Repository URL to install this package:
|
Version:
0.9.10 ▾
|
#####
Usage
#####
Converting files using the command line interface
#################################################
Using the ``pydocx`` command,
you can specify the output format
with the input and output files:
.. code-block:: shell-session
$ pydocx --html input.docx output.html
Converting files using the library directly
###########################################
If you don't want to mess around
having to create exporters,
you can use the
``PyDocX.to_html``
helper method:
.. code-block:: python
from pydocx import PyDocX
# Pass in a path
html = PyDocX.to_html('file.docx')
# Pass in a file object
html = PyDocX.to_html(open('file.docx', 'rb'))
# Pass in a file-like object
from cStringIO import StringIO
buf = StringIO()
with open('file.docx') as f:
buf.write(f.read())
html = PyDocX.to_html(buf)
Of course,
you can do the same using the exporter
class:
.. code-block:: python
from pydocx.export import PyDocXHTMLExporter
# Pass in a path
exporter = PyDocXHTMLExporter('file.docx')
html = exporter.export()
# Pass in a file object
exporter = PyDocXHTMLExporter(open('file.docx', 'rb'))
html = exporter.export()
# Pass in a file-like object
from cStringIO import StringIO
buf = StringIO()
with open('file.docx') as f:
buf.write(f.read())
exporter = PyDocXHTMLExporter(buf)
html = exporter.export()
Currently Supported HTML elements
#################################
* tables
* nested tables
* rowspans
* colspans
* lists in tables
* lists
* list styles
* nested lists
* list of tables
* list of pragraphs
* justification
* images
* styles
* bold
* italics
* underline
* hyperlinks
* headings
HTML Styles
###########
The export class
``pydocx.export.PyDocXHTMLExporter``
relies on certain
CSS classes being defined
for certain behavior to occur.
Currently these include:
* class ``pydocx-insert`` -> Turns the text green.
* class ``pydocx-delete`` -> Turns the text red and draws a line through the text.
* class ``pydocx-center`` -> Aligns the text to the center.
* class ``pydocx-right`` -> Aligns the text to the right.
* class ``pydocx-left`` -> Aligns the text to the left.
* class ``pydocx-comment`` -> Turns the text blue.
* class ``pydocx-underline`` -> Underlines the text.
* class ``pydocx-caps`` -> Makes all text uppercase.
* class ``pydocx-small-caps`` -> Makes all text uppercase, however truly lowercase letters will be small than their uppercase counterparts.
* class ``pydocx-strike`` -> Strike a line through.
* class ``pydocx-hidden`` -> Hide the text.
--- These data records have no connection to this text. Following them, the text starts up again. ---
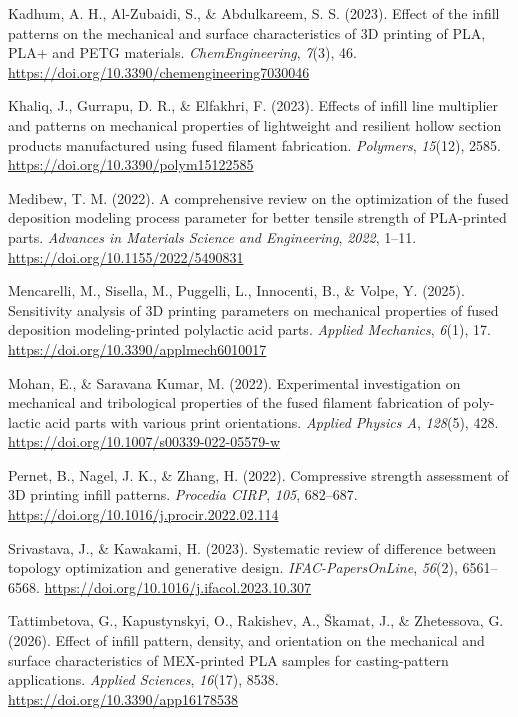 Kadhum, A. H., Al-Zubaidi, S., \& Abdulkareem, S. S. (2023). Effect of the infill patterns on the mechanical and surface characteristics of 3D printing of PLA, PLA+ and PETG materials. \textit{ChemEngineering}, \textit{7}(3), 46. \url{https://doi.org/10.3390/chemengineering7030046}\par
Khaliq, J., Gurrapu, D. R., \& Elfakhri, F. (2023). Effects of infill line multiplier and patterns on mechanical properties of lightweight and resilient hollow section products manufactured using fused filament fabrication. \textit{Polymers}, \textit{15}(12), 2585. \url{https://doi.org/10.3390/polym15122585}\par
Medibew, T. M. (2022). A comprehensive review on the optimization of the fused deposition modeling process parameter for better tensile strength of PLA-printed parts. \textit{Advances in Materials Science and Engineering}, \textit{2022}, 1–11. \url{https://doi.org/10.1155/2022/5490831}\par
Mencarelli, M., Sisella, M., Puggelli, L., Innocenti, B., \& Volpe, Y. (2025). Sensitivity analysis of 3D printing parameters on mechanical properties of fused deposition modeling-printed polylactic acid parts. \textit{Applied Mechanics}, \textit{6}(1), 17. \url{https://doi.org/10.3390/applmech6010017}\par
Mohan, E., \& Saravana Kumar, M. (2022). Experimental investigation on mechanical and tribological properties of the fused filament fabrication of poly-lactic acid parts with various print orientations. \textit{Applied Physics A}, \textit{128}(5), 428. \url{https://doi.org/10.1007/s00339-022-05579-w}\par
Pernet, B., Nagel, J. K., \& Zhang, H. (2022). Compressive strength assessment of 3D printing infill patterns. \textit{Procedia CIRP}, \textit{105}, 682–687. \url{https://doi.org/10.1016/j.procir.2022.02.114}\par
Srivastava, J., \& Kawakami, H. (2023). Systematic review of difference between topology optimization and generative design. \textit{IFAC-PapersOnLine}, \textit{56}(2), 6561–6568. \url{https://doi.org/10.1016/j.ifacol.2023.10.307}\par
Tattimbetova, G., Kapustynskyi, O., Rakishev, A., Škamat, J., \& Zhetessova, G. (2026). Effect of infill pattern, density, and orientation on the mechanical and surface characteristics of MEX-printed PLA samples for casting-pattern applications. \textit{Applied Sciences}, \textit{16}(17), 8538. \url{https://doi.org/10.3390/app16178538}\par
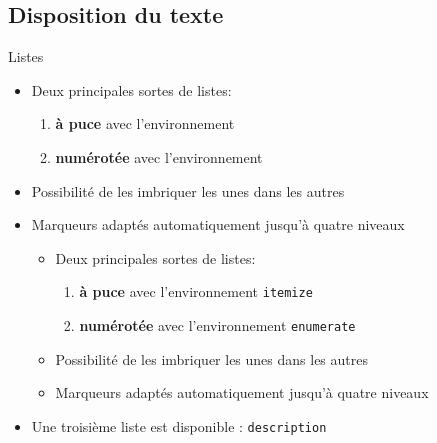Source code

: \subsection{Disposition du texte}

\begin{frame}[fragile]{Listes}
	\begin{itemize}
		\item Deux principales sortes de listes:
		\begin{enumerate}
			\item \textbf{à puce} avec l'environnement 
			\item \textbf{numérotée} avec l'environnement 
		\end{enumerate}
		\item Possibilité de les imbriquer les unes dans les autres
		\item Marqueurs adaptés automatiquement jusqu'à quatre niveaux

		\pause
\begin{codesource}
	\begin{itemize}
		\item Deux principales sortes de listes:
		\begin{enumerate}
			\item \textbf{à puce} avec l'environnement \verb=itemize=
			\item \textbf{numérotée} avec l'environnement \verb=enumerate=
		\end{enumerate}
		\item Possibilité de les imbriquer les unes dans les autres
		\item Marqueurs adaptés automatiquement jusqu'à quatre niveaux
	\end{itemize}
\end{codesource}

		\pause
		\item Une troisième liste est disponible : \texttt{description}
	\end{itemize}
\end{frame}

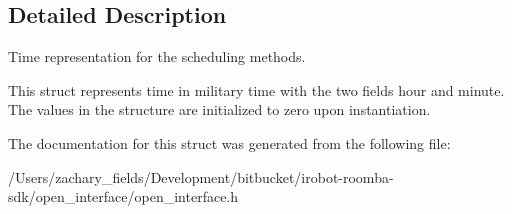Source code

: \subsection{Detailed Description}
Time representation for the scheduling methods. 

This struct represents time in military time with the two fields hour and minute. The values in the structure are initialized to zero upon instantiation. 

The documentation for this struct was generated from the following file\+:\begin{DoxyCompactItemize}
\item 
/\+Users/zachary\+\_\+fields/\+Development/bitbucket/irobot-\/roomba-\/sdk/open\+\_\+interface/open\+\_\+interface.\+h\end{DoxyCompactItemize}
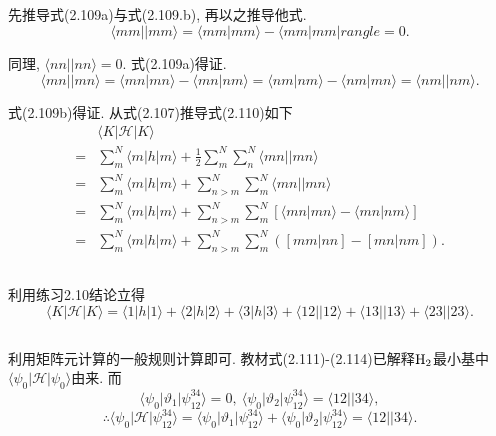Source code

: \documentclass[UTF8]{ctexart}
\begin{document}
	\subsection{}
		先推导式(2.109a)与式(2.109.b), 再以之推导他式. 
		\[
			\langle mm || mm \rangle = \langle mm | mm \rangle - \langle mm | mm |rangle = 0.
		\]
		
		同理, $\langle nn || nn \rangle = 0$. 式(2.109a)得证. 
		\[
			\langle mn || mn \rangle = \langle mn | mn \rangle - \langle mn | nm \rangle = \langle nm | nm \rangle - \langle nm | mn \rangle = \langle nm || nm \rangle.
		\]
		
		式(2.109b)得证. 从式(2.107)推导式(2.110)如下
		\[
		\begin{aligned}
			&\langle K | \mathscr{H} | K \rangle \\
			=& \sum_m^N \langle m | h | m \rangle + \frac{1}{2} \sum_m^N \sum_n^N \langle mn || mn \rangle \\
			=& \sum_m^N \langle m | h | m \rangle + \sum_{n > m}^N \sum_m^N \langle mn || mn \rangle \\
			=& \sum_m^N \langle m | h | m \rangle + \sum_{n > m}^N \sum_m^N [ \langle mn | mn \rangle - \langle mn | nm \rangle ] \\
			=& \sum_m^N \langle m | h | m \rangle + \sum_{n > m}^N \sum_m^N ( [mm | nn] - [mn | nm] ).
		\end{aligned}
		\]
	
	\subsection{}
		利用练习2.10结论立得
		\[
			\langle K | \mathscr{H} | K \rangle = \langle 1 | h | 1 \rangle + \langle 2 | h | 2 \rangle + \langle 3 | h | 3 \rangle + \langle 12 || 12 \rangle + \langle 13 || 13 \rangle + \langle 23 || 23 \rangle.
		\]
	
	\subsection{}
		利用矩阵元计算的一般规则计算即可. 教材式(2.111)-(2.114)已解释$\rm H_2$最小基中$\langle \psi_0 | \mathscr{H} | \psi_0 \rangle$由来. 而
		\[
			\langle \psi_0 | \vartheta_1 | \psi_{12}^{34} \rangle = 0, \ \langle \psi_0 | \vartheta_2 | \psi_{12}^{34} \rangle = \langle 12 || 34 \rangle,
		\]
		\[
			\therefore \langle \psi_0 | \mathscr{H} | \psi_{12}^{34} \rangle = \langle \psi_0 | \vartheta_1 | \psi_{12}^{34} \rangle + \langle \psi_0 | \vartheta_2 | \psi_{12}^{34} \rangle = \langle 12 || 34 \rangle .
		\]
		
\end{document}
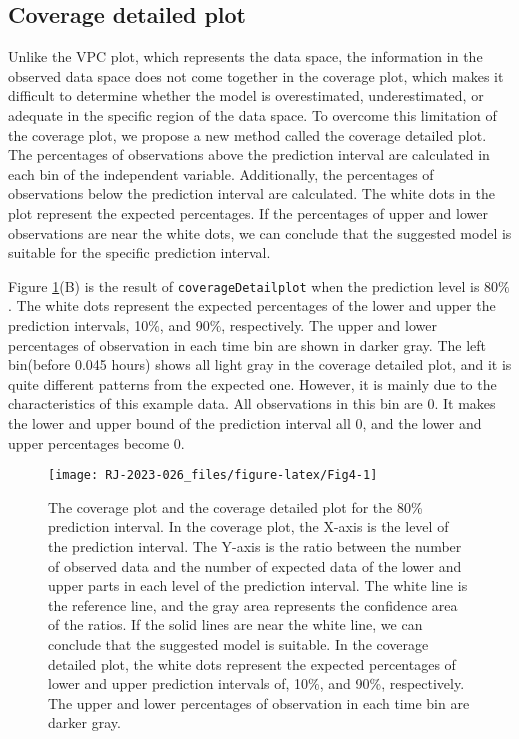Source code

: \hypertarget{coverage-detailed-plot}{%
\subsection{Coverage detailed plot}\label{coverage-detailed-plot}}

Unlike the VPC plot, which represents the data space, the information in the observed data space does not come together in the coverage plot, which makes it difficult to determine whether the model is overestimated, underestimated, or adequate in the specific region of the data space. To overcome this limitation of the coverage plot, we propose a new method called the coverage detailed plot.
The percentages of observations above the prediction interval are calculated in each bin of the independent variable. Additionally, the percentages of observations below the prediction interval are calculated. The white dots in the plot represent the expected percentages. If the percentages of upper and lower observations are near the white dots, we can conclude that the suggested model is suitable for the specific prediction interval.

Figure \ref{fig:Fig4}(B) is the result of \texttt{coverageDetailplot} when the prediction level is 80\(\%\). The white dots represent the expected percentages of the lower and upper the prediction intervals, 10\(\%\), and 90\(\%\), respectively. The upper and lower percentages of observation in each time bin are shown in darker gray. The left bin(before 0.045 hours) shows all light gray in the coverage detailed plot, and it is quite different patterns from the expected one. However, it is mainly due to the characteristics of this example data. All observations in this bin are 0. It makes the lower and upper bound of the prediction interval all 0, and the lower and upper percentages become 0.

\begin{figure}
\texttt{[image: RJ-2023-026\_files/figure-latex/Fig4-1]} \caption{The coverage plot and the coverage detailed plot for the 80\% prediction interval. In the coverage plot, the X-axis is the level of the prediction interval. The Y-axis is the ratio between the number of observed data and the number of expected data of the lower and upper parts in each level of the prediction interval. The white line is the reference line, and the gray area represents the confidence area of the ratios. If the solid lines are near the white line, we can conclude that the suggested model is suitable. In the coverage detailed plot, the white dots represent the expected percentages of lower and upper prediction intervals of, 10\%, and 90\%, respectively. The upper and lower percentages of observation in each time bin are darker gray.}\label{fig:Fig4}
\end{figure}

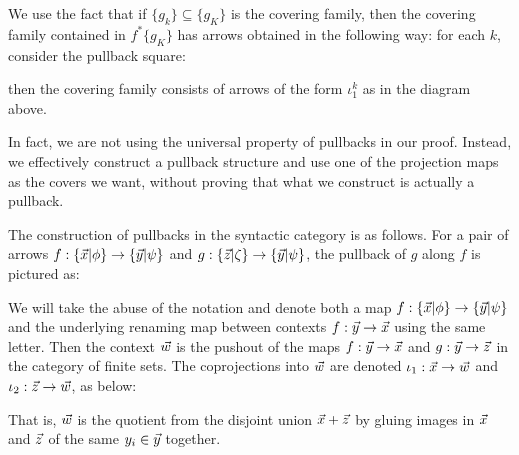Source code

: We use the fact that if $\{g_k\}\subseteq \{g_K\}$ is the covering family, then the covering family contained in $f^*\{g_K\}$ has arrows obtained in the following 
way: for each $k$, consider the pullback square: 
\begin{center}
\end{center}

then the covering family consists of arrows of the form $\iota_1^k$ as in the diagram above.

In fact, we are not using the universal property of pullbacks in our proof. Instead, we effectively construct a pullback structure and use
one of the projection maps as the covers we want, without proving that what we construct is actually a pullback.

The construction of pullbacks in the syntactic category is as follows. For a pair of arrows $f: \{ \vec{x} | \phi \}\to \{ \vec{y} | \psi \}$ and $g:\{ \vec{z} | \zeta \}\to \{ \vec{y} | \psi \}$, 
the pullback of $g$ along $f$ is pictured as:


\begin{center}
\end{center}
We will take the abuse of the notation and denote both a map $f:\{ \vec{x} | \phi \}\to \{ \vec{y} | \psi \}$ and the underlying renaming map between contexts $f:\vec{y}\to \vec{x}$ 
using the same letter. 
Then the context $\vec{w}$ is the pushout of the maps $f:\vec{y}\to \vec{x}$ and $g:\vec{y}\to \vec{z}$ in the category of finite sets. 
The coprojections into $\vec{w}$ are denoted $\iota_1:\vec{x}\to\vec{w}$ and $\iota_2:\vec{z}\to \vec{w}$, as below:

\begin{center}
\end{center}

That is, $\vec{w}$ is the quotient from the disjoint union $\vec{x} + \vec{z}$ by gluing images in $\vec{x}$ and $\vec{z}$ of the same $y_i\in \vec{y}$ together.


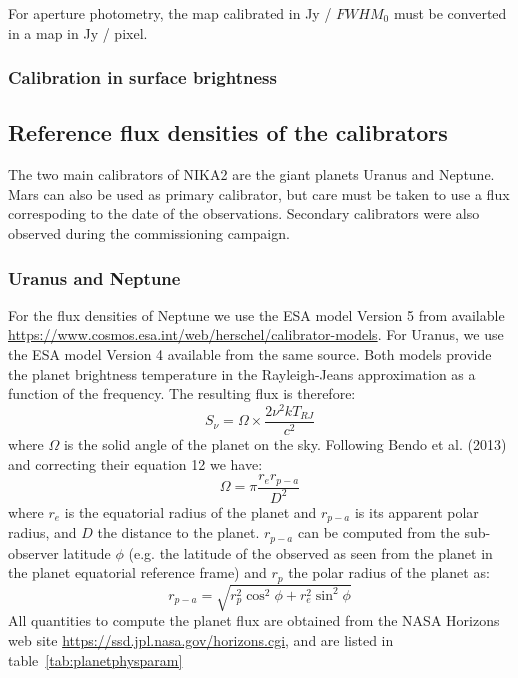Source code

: For aperture photometry, the map calibrated in Jy / $FWHM_{0}$ must be
converted in a map in Jy / pixel. 

\subsubsection{Calibration in surface brightness}






 


\subsection{Reference flux densities of the calibrators}

The two main calibrators of NIKA2 are the giant planets Uranus and
Neptune. Mars can also be used as primary calibrator, but care must be
taken to use a flux correspoding to the date of the
observations. Secondary calibrators were also observed during the
commissioning campaign. 

\subsubsection{Uranus and Neptune}
For the flux densities of Neptune we use the ESA model Version 5 from
available  \url{https://www.cosmos.esa.int/web/herschel/calibrator-models}. For
Uranus, we use the ESA model Version 4 available from the same
source.  Both models provide the planet brightness temperature in the
Rayleigh-Jeans approximation as a function of the frequency. The
resulting flux is therefore: 
\begin{equation}
S_{\nu} = \Omega \times \frac{2 \nu^{2} k T_{RJ}}{c^2}
\end{equation}
where $\Omega$ is the solid angle of the planet on the sky. Following
Bendo et al. (2013) and correcting their equation 12 we have:
\begin{equation}
\Omega = \pi \frac{r_{e} r_{p-a}}{D^{2}} 
\label{eq:omega}
\end{equation}
where $r_{e}$ is the equatorial radius of the planet and $r_{p-a}$ is
its apparent polar radius, and $D$ the distance to the
planet. $r_{p-a}$ can be computed from the sub-observer latitude $\phi$
(e.g. the latitude of the observed as seen from the planet in the
planet equatorial reference frame) and $r_{p}$ the polar radius of the
planet as:
\begin{equation}
r_{p-a} = \sqrt{r_{p}^2 \cos^{2}\phi + r_{e}^2 \sin^{2} \phi}
\end{equation}
All quantities to compute the planet flux are obtained from the NASA
Horizons web site \url{https://ssd.jpl.nasa.gov/horizons.cgi}, and are
listed in table~\ref{tab:planetphysparam}

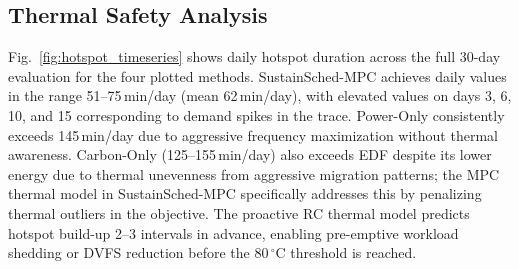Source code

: \documentclass[a4paper,fleqn]{cas-dc}
\begin{document}
\subsection{Thermal Safety Analysis}
\label{sec:thermal_analysis}

Fig.~\ref{fig:hotspot_timeseries} shows daily hotspot duration across the full 30-day evaluation for the four plotted methods. SustainSched-MPC achieves daily values in the range 51--75\,min/day (mean 62\,min/day), with elevated values on days 3, 6, 10, and 15 corresponding to demand spikes in the trace. Power-Only consistently exceeds 145\,min/day due to aggressive frequency maximization without thermal awareness. Carbon-Only (125--155\,min/day) also exceeds EDF despite its lower energy due to thermal unevenness from aggressive migration patterns; the MPC thermal model in SustainSched-MPC specifically addresses this by penalizing thermal outliers in the objective. The proactive RC thermal model predicts hotspot build-up 2--3 intervals in advance, enabling pre-emptive workload shedding or DVFS reduction before the 80$\,^\circ$C threshold is reached.
\end{document}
* class ``pydocx-tab`` -> Represents a tab within the document.
Additionally,
several list styles are defined
based off the attribute values
listed at:
http://officeopenxml.com/WPnumbering-numFmt.php
* class ``pydocx-list-style-type-cardinalText`` -> (1, 2, 3, 4, etc.)
* class ``pydocx-list-style-type-decimal`` -> (1, 2, 3, 4, etc.)
* class ``pydocx-list-style-type-decimalEnclosedCircle`` -> (1, 2, 3, 4, etc.)
* class ``pydocx-list-style-type-decimalEnclosedFullstop`` -> (1, 2, 3, 4, etc.)
* class ``pydocx-list-style-type-decimalEnclosedParen`` -> (1, 2, 3, 4, etc.)
* class ``pydocx-list-style-type-decimalZero`` -> (01, 02, 03, etc.)
* class ``pydocx-list-style-type-lowerLetter`` -> (a, b, c, etc.)
* class ``pydocx-list-style-type-lowerRoman`` -> (i, ii, iii, etc.)
* class ``pydocx-list-style-type-none`` -> List style is removed
* class ``pydocx-list-style-type-ordinalText`` -> (1, 2, 3, 4, etc.)
* class ``pydocx-list-style-type-upperLetter`` -> (A, B, C, etc.)
* class ``pydocx-list-style-type-upperRoman`` -> (I, II, III, etc.)
Exceptions
##########
There is only one custom exception (``MalformedDocxException``).
It is raised if either the ``xml`` or ``zipfile`` libraries raise an exception.